Endocrine Abstracts

Introduction: Auto-immune polyglandular syndrome type 2 (APS-II) is an autoimmune condition which combines Addison’s disease (primary adrenal insufficiency) with another autoimmune pathology like thyroiditis, diabete mellitus, primary hypogonadism, vitiligo, Biermer anemia, etc. Patients can develop those pathologies concurrently or many years after the first manifestation. Prevalence of APS-II is 1 or 2 cases/100.000/year and the sex ratio is 3 women for 1 man. Genetic transmission is polygenic and multifactorial, suggesting an impact from the environment. Polymorphism of genes HLA, CTLA-4 and PTPN22 could explain this complex transmission. Different polyglandular autoimmune syndromes exist, each one distinguished by the genetics and the organs it affects.

Case: We report a case of a 37-year’s old woman addressed at our Endocrinology department for a secondary amenorrhea. After stopping her contraception, menstruations did not come back for six months and she lost nine kilograms in nearly six months. Nauseas, loss of appetite and flushes were present. Hashimoto thyroiditis has been diagnosed six years ago and therefore the thyroid function was substituted by 75 micrograms thyroxine. Explorations consisted in hormonal blood test, karyotype, ACTH test and renin activity measurement. High levels of gonadotrophins and ACTH in combination with low levels of estrogens, cortisol, aldosterone and DHEA suggested a deficit of hormonal secretion. Anti-adrenal and anti-ovary antibodies were detected in the blood test. Karyotype was 46XX. The ACTH test revealed an incapacity for the adrenal glands to produce and deliver cortisol (glucocorticoids). The aldosterone/renin activity measurements showed a deficit in mineralocorticoid secretion. The diagnosis of autoimmune oophoritis and Addison’s disease was considered. Glucocorticoid (hydrocortisone) and mineralocorticoid (9-α-fluorohydrocortisone) substitution treatment was initiated.

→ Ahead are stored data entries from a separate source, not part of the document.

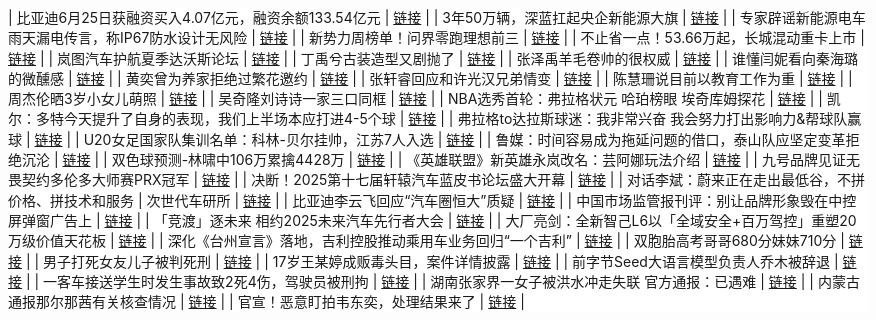 | 比亚迪6月25日获融资买入4.07亿元，融资余额133.54亿元 | [链接](https://finance.sina.com.cn/stock/aiassist/rzrq/2025-06-26/doc-infckanu1785696.shtml) |
| 3年50万辆，深蓝扛起央企新能源大旗 | [链接](https://k.sina.com.cn/article_5127477345_1319f186100101afhu.html?from=auto) |
| 专家辟谣新能源电车雨天漏电传言，称IP67防水设计无风险 | [链接](https://k.sina.com.cn/article_1642632024_61e8935804001lg3k.html?from=auto&subch=oauto) |
| 新势力周榜单！问界零跑理想前三 | [链接](https://finance.sina.com.cn/stock/relnews/hk/2025-06-25/doc-infchyzi4399929.shtml) |
| 不止省一点！53.66万起，长城混动重卡上市 | [链接](https://finance.sina.com.cn/stock/relnews/hk/2025-06-25/doc-infcifif4286898.shtml) |
| 岚图汽车护航夏季达沃斯论坛 | [链接](https://k.sina.com.cn/article_6456450127_180d59c4f02001z370.html?from=auto&subch=oauto) |
| 丁禹兮古装造型又剧抛了 | [链接](https://s.weibo.com/weibo?q=%23%E4%B8%81%E7%A6%B9%E5%85%AE%E5%8F%A4%E8%A3%85%E9%80%A0%E5%9E%8B%E5%8F%88%E5%89%A7%E6%8A%9B%E4%BA%86%23) |
| 张泽禹羊毛卷帅的很权威 | [链接](https://s.weibo.com/weibo?q=%E5%BC%A0%E6%B3%BD%E7%A6%B9%E7%BE%8A%E6%AF%9B%E5%8D%B7%E5%B8%85%E7%9A%84%E5%BE%88%E6%9D%83%E5%A8%81) |
| 谁懂闫妮看向秦海璐的微醺感 | [链接](https://s.weibo.com/weibo?q=%E8%B0%81%E6%87%82%E9%97%AB%E5%A6%AE%E7%9C%8B%E5%90%91%E7%A7%A6%E6%B5%B7%E7%92%90%E7%9A%84%E5%BE%AE%E9%86%BA%E6%84%9F) |
| 黄奕曾为养家拒绝过繁花邀约 | [链接](https://weibo.com/1642591402/PyhFHmgNF) |
| 张轩睿回应和许光汉兄弟情变 | [链接](https://weibo.com/1642591402/PyhvifrNo) |
| 陈慧珊说目前以教育工作为重 | [链接](https://weibo.com/1642591402/Pyhjxk20b) |
| 周杰伦晒3岁小女儿萌照 | [链接](https://weibo.com/1642591402/Pyh5ArQDT) |
| 吴奇隆刘诗诗一家三口同框 | [链接](https://weibo.com/1642591402/Pye059anJ) |
| NBA选秀首轮：弗拉格状元 哈珀榜眼 埃奇库姆探花 | [链接](https://news.sina.cn/zt_d/subject-1750894214) |
| 凯尔：多特今天提升了自身的表现，我们上半场本应打进4-5个球 | [链接](https://k.sina.com.cn/article_2018499075_784fda0302002eh1m.html?from=sports&subch=osport) |
| 弗拉格to达拉斯球迷：我非常兴奋 我会努力打出影响力&帮球队赢球 | [链接](https://k.sina.com.cn/article_2018499075_784fda0302002eh1i.html?from=sports&subch=osport) |
| U20女足国家队集训名单：科林-贝尔挂帅，江苏7人入选 | [链接](https://k.sina.com.cn/article_2018499075_784fda0302002eh1a.html?from=sports&subch=osport) |
| 鲁媒：时间容易成为拖延问题的借口，泰山队应坚定变革拒绝沉沦 | [链接](https://k.sina.com.cn/article_2018499075_784fda0302002eh14.html?from=sports&subch=osport) |
| 双色球预测-林啸中106万累擒4428万 | [链接](https://lottery.sina.com.cn/number/?from=xw) |
| 《英雄联盟》新英雄永岚改名：芸阿娜玩法介绍 | [链接](http://games.sina.com.cn/news/yw/2025-06-25/esports-infchcvq5849287.shtml) |
| 九号品牌见证无畏契约多伦多大师赛PRX冠军 | [链接](http://games.sina.com.cn/news/yw/2025-06-23/esports-infcanuy0381899.shtml) |
| 决断！2025第十七届轩辕汽车蓝皮书论坛盛大开幕 | [链接](https://finance.sina.com.cn/nextauto/hydt/2025-06-13/doc-inezxpfh6466686.shtml) |
| 对话李斌：蔚来正在走出最低谷，不拼价格、拼技术和服务 \| 次世代车研所 | [链接](https://finance.sina.com.cn/chanjing/yjsy/2025-06-05/doc-ineyyrfh9583816.shtml) |
| 比亚迪李云飞回应“汽车圈恒大”质疑 | [链接](https://finance.sina.com.cn/nextauto/hydt/2025-05-30/doc-ineyipfe2843899.shtml) |
| 中国市场监管报刊评：别让品牌形象毁在中控屏弹窗广告上 | [链接](https://finance.sina.com.cn/nextauto/hydt/2025-05-29/doc-ineyfcxz5009698.shtml) |
| 「竞渡」逐未来 相约2025未来汽车先行者大会 | [链接](https://finance.sina.com.cn/nextauto/hydt/2025-05-26/doc-inexwhpf7958856.shtml) |
| 大厂亮剑：全新智己L6以「全域安全+百万驾控」重塑20万级价值天花板 | [链接](https://finance.sina.com.cn/nextauto/hydt/2025-05-15/doc-inewrqpy0047993.shtml) |
| 深化《台州宣言》落地，吉利控股推动乘用车业务回归“一个吉利” | [链接](https://finance.sina.com.cn/nextauto/hydt/2025-05-07/doc-inevtptv3582102.shtml) |
| 双胞胎高考哥哥680分妹妹710分 | [链接](https://news.sina.com.cn/s/2025-06-24/doc-infcerum5474849.shtml) |
| 男子打死女友儿子被判死刑 | [链接](https://news.sina.com.cn/s/2025-06-24/doc-infccuqs6862886.shtml) |
| 17岁王某婷成贩毒头目，案件详情披露 | [链接](https://news.sina.com.cn/s/2025-06-23/doc-infcatca9725821.shtml) |
| 前字节Seed大语言模型负责人乔木被辞退 | [链接](https://news.sina.com.cn/s/2025-06-23/doc-infcahph9937578.shtml) |
| 一客车接送学生时发生事故致2死4伤，驾驶员被刑拘 | [链接](https://news.sina.com.cn/s/2025-06-22/doc-infaxaat0875948.shtml) |
| 湖南张家界一女子被洪水冲走失联 官方通报：已遇难 | [链接](https://news.sina.com.cn/s/2025-06-22/doc-infaweww4802882.shtml) |
| 内蒙古通报那尔那茜有关核查情况 | [链接](https://news.sina.com.cn/zx/2025-06-21/doc-infavyrf1480479.shtml) |
| 官宣！恶意盯拍韦东奕，处理结果来了 | [链接](https://news.sina.com.cn/s/2025-06-21/doc-infavuii1576699.shtml) |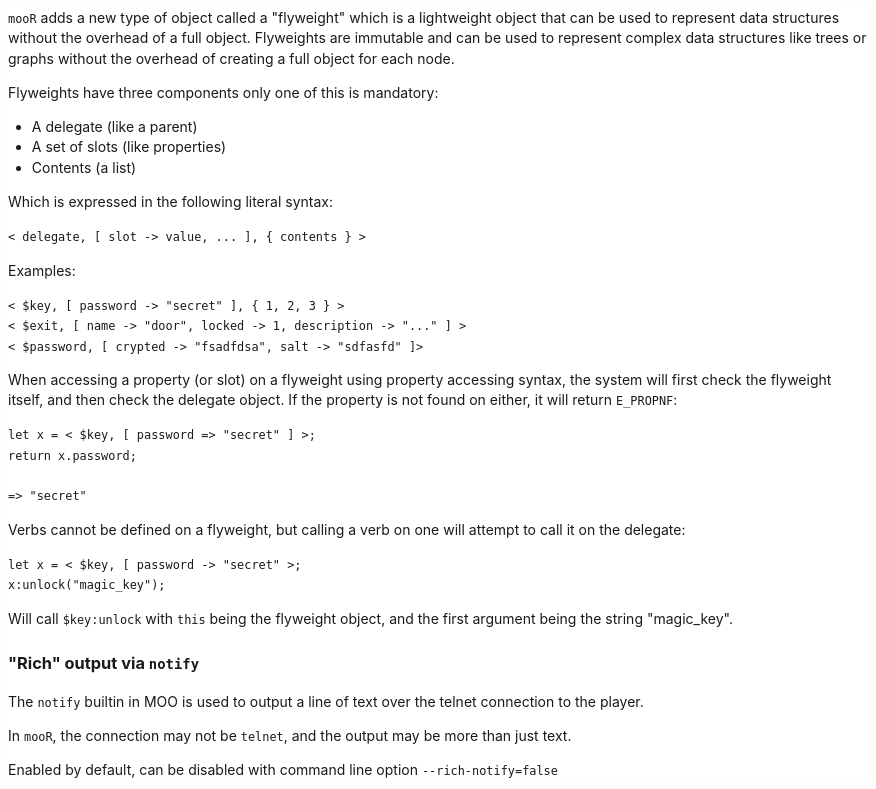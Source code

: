 `mooR` adds a new type of object called a "flyweight" which is a lightweight object that can be used to represent
data structures without the overhead of a full object. Flyweights are immutable and can be used to represent
complex data structures like trees or graphs without the overhead of creating a full object for each node.

Flyweights have three components only one of this is mandatory:

- A delegate (like a parent)
- A set of slots (like properties)
- Contents (a list)

Which is expressed in the following literal syntax:

```moo
< delegate, [ slot -> value, ... ], { contents } >
```

Examples:

```moo
< $key, [ password -> "secret" ], { 1, 2, 3 } >
< $exit, [ name -> "door", locked -> 1, description -> "..." ] >
< $password, [ crypted -> "fsadfdsa", salt -> "sdfasfd" ]>
```

When accessing a property (or slot) on a flyweight using property accessing syntax, the system will first check the
flyweight itself, and then check the delegate object. If the property is not found on either, it will return `E_PROPNF`:

```moo
let x = < $key, [ password => "secret" ] >;
return x.password;

=> "secret"
```

Verbs cannot be defined on a flyweight, but calling a verb on one will attempt to call it on the delegate:

```moo
let x = < $key, [ password -> "secret" >;
x:unlock("magic_key");
```

Will call `$key:unlock` with `this` being the flyweight object, and the first argument being the string "magic_key".

### "Rich" output via `notify`

The `notify` builtin in MOO is used to output a line of text over the telnet connection to the player.

In `mooR`, the connection may not be `telnet`, and the output may be more than just text.

Enabled by default, can be disabled with command line option `--rich-notify=false`
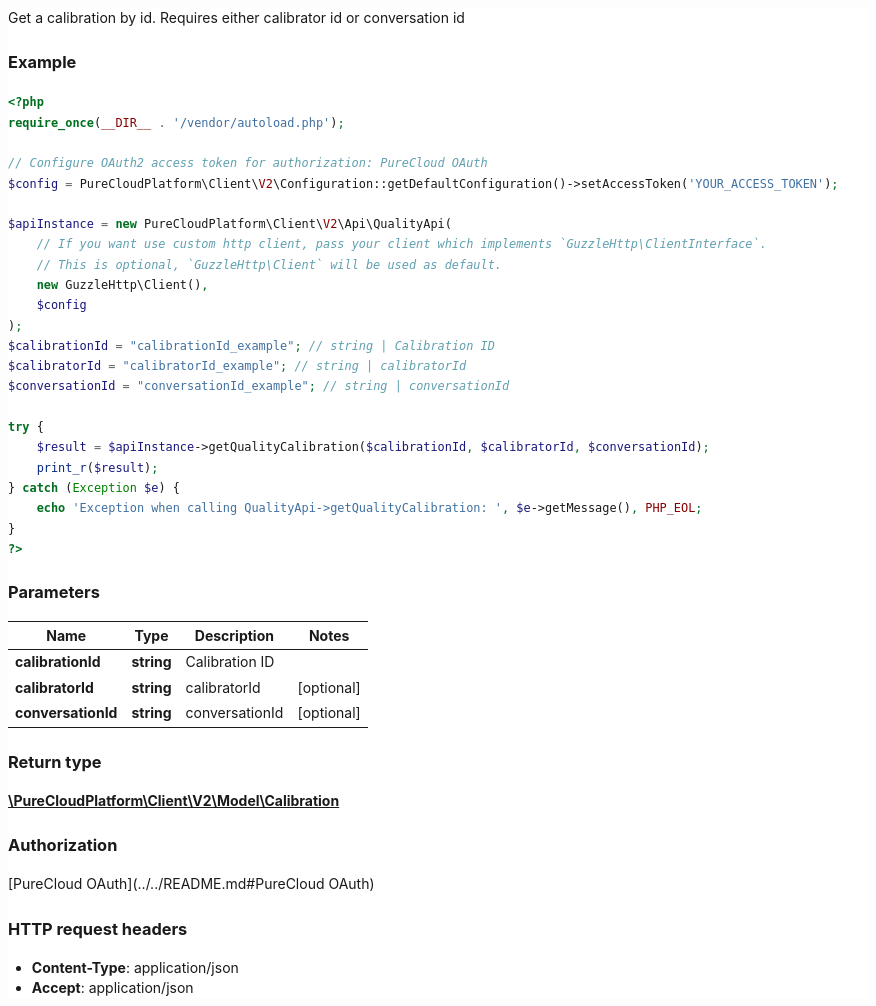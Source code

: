 Get a calibration by id.  Requires either calibrator id or conversation id



### Example
```php
<?php
require_once(__DIR__ . '/vendor/autoload.php');

// Configure OAuth2 access token for authorization: PureCloud OAuth
$config = PureCloudPlatform\Client\V2\Configuration::getDefaultConfiguration()->setAccessToken('YOUR_ACCESS_TOKEN');

$apiInstance = new PureCloudPlatform\Client\V2\Api\QualityApi(
    // If you want use custom http client, pass your client which implements `GuzzleHttp\ClientInterface`.
    // This is optional, `GuzzleHttp\Client` will be used as default.
    new GuzzleHttp\Client(),
    $config
);
$calibrationId = "calibrationId_example"; // string | Calibration ID
$calibratorId = "calibratorId_example"; // string | calibratorId
$conversationId = "conversationId_example"; // string | conversationId

try {
    $result = $apiInstance->getQualityCalibration($calibrationId, $calibratorId, $conversationId);
    print_r($result);
} catch (Exception $e) {
    echo 'Exception when calling QualityApi->getQualityCalibration: ', $e->getMessage(), PHP_EOL;
}
?>
```

### Parameters

Name | Type | Description  | Notes
------------- | ------------- | ------------- | -------------
 **calibrationId** | **string**| Calibration ID |
 **calibratorId** | **string**| calibratorId | [optional]
 **conversationId** | **string**| conversationId | [optional]

### Return type

[**\PureCloudPlatform\Client\V2\Model\Calibration**](../Model/Calibration.md)

### Authorization

[PureCloud OAuth](../../README.md#PureCloud OAuth)

### HTTP request headers

 - **Content-Type**: application/json
 - **Accept**: application/json
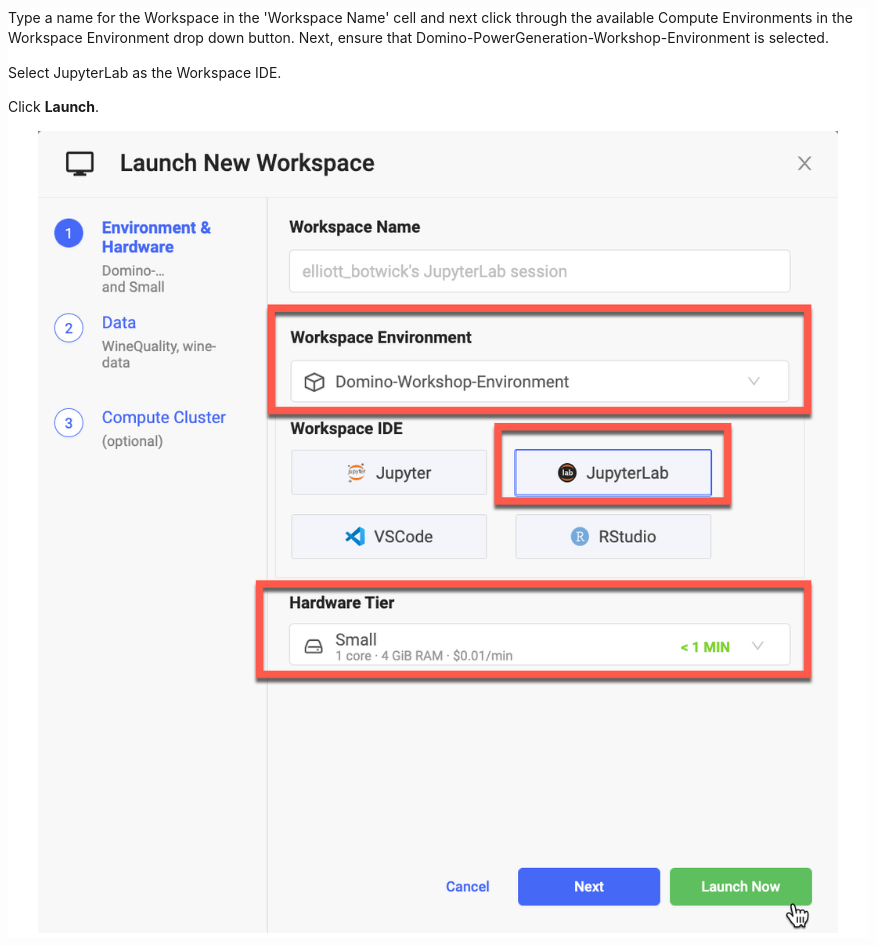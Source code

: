 Type a name for the Workspace in the 'Workspace Name' cell and next click through the available Compute Environments in the Workspace Environment drop down button. Next, ensure that Domino-PowerGeneration-Workshop-Environment is selected.

Select JupyterLab as the Workspace IDE.

Click **Launch**.

<p align="center">
<img src = readme_images/LaunchWorkspace.png width="800">
</p>
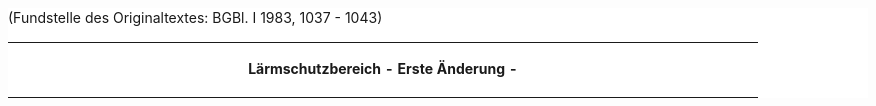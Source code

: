 (Fundstelle des Originaltextes: BGBl. I 1983, 1037 - 1043)

</div>

  

<table style="border: none;">

<colgroup>

<col align="center" width="50">

</col>

<col align="center" width="100">

</col>

<col align="center" width="100">

</col>

<col align="center" width="50">

</col>

<col align="center" width="100">

</col>

<col align="center" width="100">

</col>

<col align="center" width="50">

</col>

<col align="center" width="100">

</col>

<col align="center" width="100">

</col>

</colgroup>

<tbody valign="top">

<tr>

<td style colspan="9" align="center" valign="top" charoff="50">

<span style=";font-weight:bold">Lärmschutzbereich - Erste Änderung
-</span>

</div>

</div>

</div>

</div>

</td>
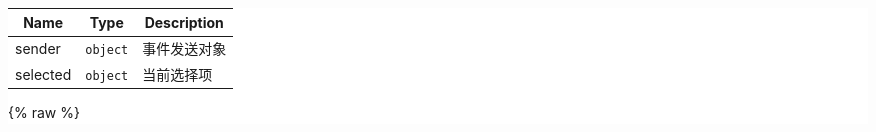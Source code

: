 | Name | Type | Description |
| --- | --- | --- |
| sender | <code>object</code> | 事件发送对象 |
| selected | <code>object</code> | 当前选择项 |


{% raw %}
<script>
var index = 0;

    (function(index) {
      var template = NEKUI._.multiline(function(){/*
      
<ui.select source={source} />

      */});
      
var component = new NEKUI.Component({
    template: template,
    data: {
        source: [
            {name: '选项1'},
            {name: '选项2'},
            {name: '选项3'}
        ]
    }
});

      component.$inject(document.querySelectorAll('.m-example')[index]);
    })(index++);
    
    (function(index) {
      var template = NEKUI._.multiline(function(){/*
      
<ui.form>
    <form.item cols="12" title="用户名" hint="用户名的用途">
        <ui.select source={['简单选项1', '简单选项2', '简单选项3']} />
    </form.item>
</ui.form>

      */});
      var component = new NEKUI.Component({template: template});
      component.$inject(document.querySelectorAll('.m-example')[index]);
    })(index++);
    
    (function(index) {
      var template = NEKUI._.multiline(function(){/*
      
<ui.form>
    <form.item cols=4>
        <ui.select source={source} selected={selected} />
    </form.item>
    <form.item cols=4>
        <ui.select source={source} value=2 />
    </form.item>
    <form.item cols=4>
        <ui.select source={source} key="name" value="选项3" />
    </form.item>
</ui.form>

      */});
      
var component = new NEKUI.Component({
    template: template,
    data: {
        source: [
            {id: 1, name: '选项1'},
            {id: 2, name: '选项2'},
            {id: 3, name: '选项3'}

Discussion: One percent of women beneath 40 years suffer from autoimmune oophoritis which could also be one of the manifestations of APS. Therefore this diagnosis should be kept in mind when exploring secondary amenorrhea in young females. Antibodies attack steroid synthesis enzymes as 21-hydroxylase, 17-alpha hydroxylase and P450scc cytochrome. Autoimmune oophoritis results in a specific aggression of thecal cells causing a lack of estrogens but sparing preantral follicules. Preantral and antral follicules produce antimullerian hormone (AMH), which is a biological marker of the reserve of follicules. The AMH level remains high in autoimmune oophoritis. According to those findings, the pool of follicules seems to be preserved in autoimmune ovarian insufficiency cases. Immunomodulators could reduce the inflammation and protect the ovarian function. Glucocorticoid administration may partly restore the ovarian activity and two months after the intake, ovulation can occur but menstrual cycles remain fluctuant.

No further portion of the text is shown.